**What you will do**
I'd like every line in the following listing that holds "xducers" copied.
▽
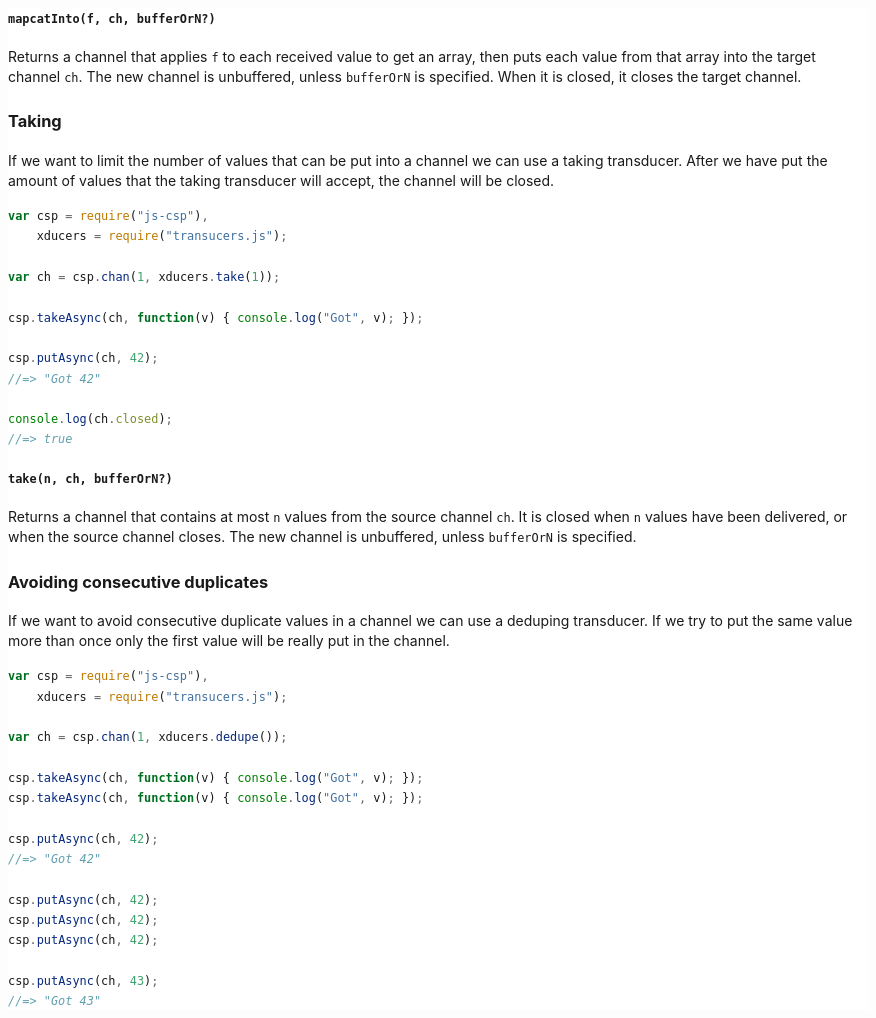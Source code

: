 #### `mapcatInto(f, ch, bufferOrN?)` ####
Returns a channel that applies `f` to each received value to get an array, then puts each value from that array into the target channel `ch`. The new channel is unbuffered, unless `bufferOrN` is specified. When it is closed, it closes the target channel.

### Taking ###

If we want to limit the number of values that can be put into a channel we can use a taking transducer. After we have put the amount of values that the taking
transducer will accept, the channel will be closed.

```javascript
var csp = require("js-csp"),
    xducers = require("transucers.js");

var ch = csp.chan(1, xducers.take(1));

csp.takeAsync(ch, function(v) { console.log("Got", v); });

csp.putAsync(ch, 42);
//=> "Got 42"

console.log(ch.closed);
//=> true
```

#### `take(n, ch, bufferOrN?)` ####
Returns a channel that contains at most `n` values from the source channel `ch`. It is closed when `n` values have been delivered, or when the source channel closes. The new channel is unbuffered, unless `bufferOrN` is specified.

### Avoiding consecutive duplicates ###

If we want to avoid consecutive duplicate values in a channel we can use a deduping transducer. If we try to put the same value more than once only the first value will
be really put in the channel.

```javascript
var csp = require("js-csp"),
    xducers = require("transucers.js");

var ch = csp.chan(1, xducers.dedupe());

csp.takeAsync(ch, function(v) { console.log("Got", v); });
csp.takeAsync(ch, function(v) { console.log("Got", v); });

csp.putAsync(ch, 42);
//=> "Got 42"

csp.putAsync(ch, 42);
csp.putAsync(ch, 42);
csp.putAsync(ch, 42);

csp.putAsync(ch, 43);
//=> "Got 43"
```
△
**Exercise result**
    xducers = require("transucers.js");
var ch = csp.chan(1, xducers.take(1));
    xducers = require("transucers.js");
var ch = csp.chan(1, xducers.dedupe());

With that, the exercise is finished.